How napping through the early innings helped Lee Smith reach the Hall of Fame

Paul Sullivan, Chicago Tribune on

Published in Baseball

COOPERSTOWN, N.Y. -- Former Cubs closer Lee Smith was asked during a Hall of Fame press briefing Saturday what he would say to a manager if asked to be an "opener" for an inning or two.

"It wouldn't work," Smith replied. "Because I was sleeping."

A little later at a separate briefing, Harold Baines was asked what Smith was like as a teammate with the Orioles.

"When he wasn't sleeping?" Baines said with a grin.

Smith was one of the greatest closers in baseball history, recording 478 saves over 18 seasons and, like Baines, getting into the Hall through the Veterans Committee vote. He'll join Yankees great Mariano Rivera, the all-time saves leader, on stage Sunday in a historic day for closers.

But one thing some fans don't know about "Big Lee" is he also was considered perhaps the greatest napper in baseball history, an unofficial designation Smith was only too happy to discuss on the eve of his induction.

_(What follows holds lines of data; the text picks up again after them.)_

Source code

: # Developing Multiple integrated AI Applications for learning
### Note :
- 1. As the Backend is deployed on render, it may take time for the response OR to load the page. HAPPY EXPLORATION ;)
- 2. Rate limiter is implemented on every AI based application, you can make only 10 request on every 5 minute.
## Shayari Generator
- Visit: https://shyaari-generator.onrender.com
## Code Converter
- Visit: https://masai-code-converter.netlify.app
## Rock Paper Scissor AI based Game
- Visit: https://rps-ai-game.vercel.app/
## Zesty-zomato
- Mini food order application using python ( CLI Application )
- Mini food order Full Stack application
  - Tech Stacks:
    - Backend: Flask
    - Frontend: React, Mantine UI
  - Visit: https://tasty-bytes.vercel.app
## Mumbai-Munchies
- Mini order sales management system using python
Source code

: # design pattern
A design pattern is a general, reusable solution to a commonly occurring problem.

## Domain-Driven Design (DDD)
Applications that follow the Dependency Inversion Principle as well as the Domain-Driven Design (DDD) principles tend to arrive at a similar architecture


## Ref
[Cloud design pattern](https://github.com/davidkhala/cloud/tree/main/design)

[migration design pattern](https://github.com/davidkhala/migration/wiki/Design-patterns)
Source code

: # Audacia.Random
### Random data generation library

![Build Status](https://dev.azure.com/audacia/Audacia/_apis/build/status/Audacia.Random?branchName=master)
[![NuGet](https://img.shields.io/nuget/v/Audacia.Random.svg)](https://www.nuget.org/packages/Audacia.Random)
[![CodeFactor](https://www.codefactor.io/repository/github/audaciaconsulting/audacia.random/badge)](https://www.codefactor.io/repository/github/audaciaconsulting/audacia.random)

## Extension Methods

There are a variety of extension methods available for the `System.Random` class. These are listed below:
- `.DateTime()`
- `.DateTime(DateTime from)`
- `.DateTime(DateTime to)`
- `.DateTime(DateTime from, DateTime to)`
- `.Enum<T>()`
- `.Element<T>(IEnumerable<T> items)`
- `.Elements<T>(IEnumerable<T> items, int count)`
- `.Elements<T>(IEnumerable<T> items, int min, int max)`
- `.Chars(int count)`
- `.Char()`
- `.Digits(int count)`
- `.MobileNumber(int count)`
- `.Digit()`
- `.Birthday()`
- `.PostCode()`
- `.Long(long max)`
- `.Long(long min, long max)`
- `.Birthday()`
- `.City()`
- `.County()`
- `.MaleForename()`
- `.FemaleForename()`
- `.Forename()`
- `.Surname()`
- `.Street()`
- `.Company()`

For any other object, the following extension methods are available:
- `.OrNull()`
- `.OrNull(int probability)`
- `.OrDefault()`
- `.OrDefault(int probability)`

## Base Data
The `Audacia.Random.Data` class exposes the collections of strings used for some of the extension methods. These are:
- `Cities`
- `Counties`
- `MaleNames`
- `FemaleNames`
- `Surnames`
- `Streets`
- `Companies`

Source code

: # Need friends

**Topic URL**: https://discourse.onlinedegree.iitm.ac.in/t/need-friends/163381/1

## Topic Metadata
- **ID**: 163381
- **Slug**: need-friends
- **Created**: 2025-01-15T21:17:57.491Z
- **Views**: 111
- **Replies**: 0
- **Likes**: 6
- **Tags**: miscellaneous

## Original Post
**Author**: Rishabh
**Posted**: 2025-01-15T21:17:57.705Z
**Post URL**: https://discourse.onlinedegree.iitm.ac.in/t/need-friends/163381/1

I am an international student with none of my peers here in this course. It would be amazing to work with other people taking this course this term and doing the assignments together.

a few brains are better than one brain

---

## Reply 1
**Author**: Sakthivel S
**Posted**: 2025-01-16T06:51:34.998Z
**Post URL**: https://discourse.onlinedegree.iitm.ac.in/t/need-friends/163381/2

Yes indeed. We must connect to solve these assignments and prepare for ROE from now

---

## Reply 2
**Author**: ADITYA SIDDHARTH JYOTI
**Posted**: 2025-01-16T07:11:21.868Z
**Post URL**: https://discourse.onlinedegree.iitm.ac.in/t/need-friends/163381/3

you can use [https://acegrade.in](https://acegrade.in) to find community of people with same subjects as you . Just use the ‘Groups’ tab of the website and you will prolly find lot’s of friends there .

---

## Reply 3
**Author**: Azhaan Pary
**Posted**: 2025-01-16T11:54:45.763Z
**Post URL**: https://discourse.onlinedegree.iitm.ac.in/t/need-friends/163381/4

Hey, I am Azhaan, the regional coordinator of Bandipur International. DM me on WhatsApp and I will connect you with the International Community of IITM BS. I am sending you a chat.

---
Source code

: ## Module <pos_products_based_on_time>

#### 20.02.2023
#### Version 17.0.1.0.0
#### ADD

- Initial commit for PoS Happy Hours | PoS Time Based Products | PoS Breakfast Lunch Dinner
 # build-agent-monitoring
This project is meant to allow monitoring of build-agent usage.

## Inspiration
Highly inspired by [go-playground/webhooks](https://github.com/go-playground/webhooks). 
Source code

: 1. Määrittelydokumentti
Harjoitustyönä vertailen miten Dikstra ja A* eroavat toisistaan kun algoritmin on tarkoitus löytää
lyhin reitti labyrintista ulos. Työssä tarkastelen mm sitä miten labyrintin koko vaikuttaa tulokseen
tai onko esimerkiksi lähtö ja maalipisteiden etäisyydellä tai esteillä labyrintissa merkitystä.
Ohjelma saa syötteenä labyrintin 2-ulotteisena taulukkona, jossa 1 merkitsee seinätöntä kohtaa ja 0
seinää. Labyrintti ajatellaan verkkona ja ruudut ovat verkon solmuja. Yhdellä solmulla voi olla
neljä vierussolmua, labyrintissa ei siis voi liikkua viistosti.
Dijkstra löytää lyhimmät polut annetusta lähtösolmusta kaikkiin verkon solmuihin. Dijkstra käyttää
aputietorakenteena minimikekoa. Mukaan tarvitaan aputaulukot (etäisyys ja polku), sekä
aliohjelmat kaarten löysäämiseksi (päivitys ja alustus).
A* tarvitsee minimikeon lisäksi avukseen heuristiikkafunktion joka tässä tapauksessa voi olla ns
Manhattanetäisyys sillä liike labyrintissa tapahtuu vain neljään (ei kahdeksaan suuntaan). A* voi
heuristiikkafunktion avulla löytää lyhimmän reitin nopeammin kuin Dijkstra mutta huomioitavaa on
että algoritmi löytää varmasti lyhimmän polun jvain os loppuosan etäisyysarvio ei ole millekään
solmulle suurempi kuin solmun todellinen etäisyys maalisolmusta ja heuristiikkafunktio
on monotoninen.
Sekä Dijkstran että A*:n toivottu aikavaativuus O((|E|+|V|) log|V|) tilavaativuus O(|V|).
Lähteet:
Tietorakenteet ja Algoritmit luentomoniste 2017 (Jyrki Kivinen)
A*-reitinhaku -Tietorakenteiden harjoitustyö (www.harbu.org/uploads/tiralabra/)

"Man, there was nothing like waking up with a three-run lead, dude," he said.

Smith, who dominated the late innings for years with his size and power arm, insisted he could nap anywhere, including the clubhouse floor at County Stadium in Milwaukee.

"I could actually sleep right in the middle of the floor, and guys would step over me," he said. "It was like, 'Man, how do you do it?' I was like, 'Throw a towel over my face and I'm out, man.'

"The trainer's job was to make sure I was up in the sixth inning. I was always able to relax, and I think that helped out (my career) a lot."